> What is being asked
Look through the listing below for the word "нижню" and copy every line where it occurs.

> Data listing
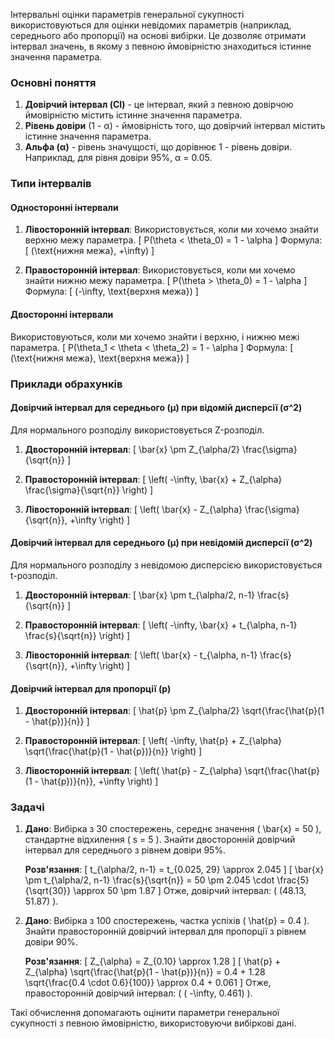 Інтервальні оцінки параметрів генеральної сукупності використовуються для оцінки невідомих параметрів (наприклад, середнього або пропорції) на основі вибірки. Це дозволяє отримати інтервал значень, в якому з певною ймовірністю знаходиться істинне значення параметра. 

### Основні поняття

1. **Довірчий інтервал (CI)** - це інтервал, який з певною довірчою ймовірністю містить істинне значення параметра. 
2. **Рівень довіри** (1 - α) - ймовірність того, що довірчий інтервал містить істинне значення параметра.
3. **Альфа (α)** - рівень значущості, що дорівнює 1 - рівень довіри. Наприклад, для рівня довіри 95%, α = 0.05.

### Типи інтервалів

#### Односторонні інтервали

1. **Лівосторонній інтервал**:
   Використовується, коли ми хочемо знайти верхню межу параметра.
   \[ P(\theta < \theta_0) = 1 - \alpha \]
   Формула: \[ (\text{нижня межа}, +\infty) \]

2. **Правосторонній інтервал**:
   Використовується, коли ми хочемо знайти нижню межу параметра.
   \[ P(\theta > \theta_0) = 1 - \alpha \]
   Формула: \[ (-\infty, \text{верхня межа}) \]

#### Двосторонні інтервали

Використовуються, коли ми хочемо знайти і верхню, і нижню межі параметра.
\[ P(\theta_1 < \theta < \theta_2) = 1 - \alpha \]
Формула: \[ (\text{нижня межа}, \text{верхня межа}) \]

### Приклади обрахунків

#### Довірчий інтервал для середнього (μ) при відомій дисперсії (σ^2)

Для нормального розподілу використовується Z-розподіл.

1. **Двосторонній інтервал**:
   \[ \bar{x} \pm Z_{\alpha/2} \frac{\sigma}{\sqrt{n}} \]

2. **Правосторонній інтервал**:
   \[ \left( -\infty, \bar{x} + Z_{\alpha} \frac{\sigma}{\sqrt{n}} \right) \]

3. **Лівосторонній інтервал**:
   \[ \left( \bar{x} - Z_{\alpha} \frac{\sigma}{\sqrt{n}}, +\infty \right) \]

#### Довірчий інтервал для середнього (μ) при невідомій дисперсії (σ^2)

Для нормального розподілу з невідомою дисперсією використовується t-розподіл.

1. **Двосторонній інтервал**:
   \[ \bar{x} \pm t_{\alpha/2, n-1} \frac{s}{\sqrt{n}} \]

2. **Правосторонній інтервал**:
   \[ \left( -\infty, \bar{x} + t_{\alpha, n-1} \frac{s}{\sqrt{n}} \right) \]

3. **Лівосторонній інтервал**:
   \[ \left( \bar{x} - t_{\alpha, n-1} \frac{s}{\sqrt{n}}, +\infty \right) \]

#### Довірчий інтервал для пропорції (p)

1. **Двосторонній інтервал**:
   \[ \hat{p} \pm Z_{\alpha/2} \sqrt{\frac{\hat{p}(1 - \hat{p})}{n}} \]

2. **Правосторонній інтервал**:
   \[ \left( -\infty, \hat{p} + Z_{\alpha} \sqrt{\frac{\hat{p}(1 - \hat{p})}{n}} \right) \]

3. **Лівосторонній інтервал**:
   \[ \left( \hat{p} - Z_{\alpha} \sqrt{\frac{\hat{p}(1 - \hat{p})}{n}}, +\infty \right) \]

### Задачі

1. **Дано**: Вибірка з 30 спостережень, середнє значення \( \bar{x} = 50 \), стандартне відхилення \( s = 5 \). Знайти двосторонній довірчий інтервал для середнього з рівнем довіри 95%.

   **Розв'язання**:
   \[ t_{\alpha/2, n-1} = t_{0.025, 29} \approx 2.045 \]
   \[ \bar{x} \pm t_{\alpha/2, n-1} \frac{s}{\sqrt{n}} = 50 \pm 2.045 \cdot \frac{5}{\sqrt{30}} \approx 50 \pm 1.87 \]
   Отже, довірчий інтервал: \( (48.13, 51.87) \).

2. **Дано**: Вибірка з 100 спостережень, частка успіхів \( \hat{p} = 0.4 \). Знайти правосторонній довірчий інтервал для пропорції з рівнем довіри 90%.

   **Розв'язання**:
   \[ Z_{\alpha} = Z_{0.10} \approx 1.28 \]
   \[ \hat{p} + Z_{\alpha} \sqrt{\frac{\hat{p}(1 - \hat{p})}{n}} = 0.4 + 1.28 \sqrt{\frac{0.4 \cdot 0.6}{100}} \approx 0.4 + 0.061 \]
   Отже, правосторонній довірчий інтервал: \( ( -\infty, 0.461) \).

Такі обчислення допомагають оцінити параметри генеральної сукупності з певною ймовірністю, використовуючи вибіркові дані.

> Task response
   Використовується, коли ми хочемо знайти нижню межу параметра.
Використовуються, коли ми хочемо знайти і верхню, і нижню межі параметра.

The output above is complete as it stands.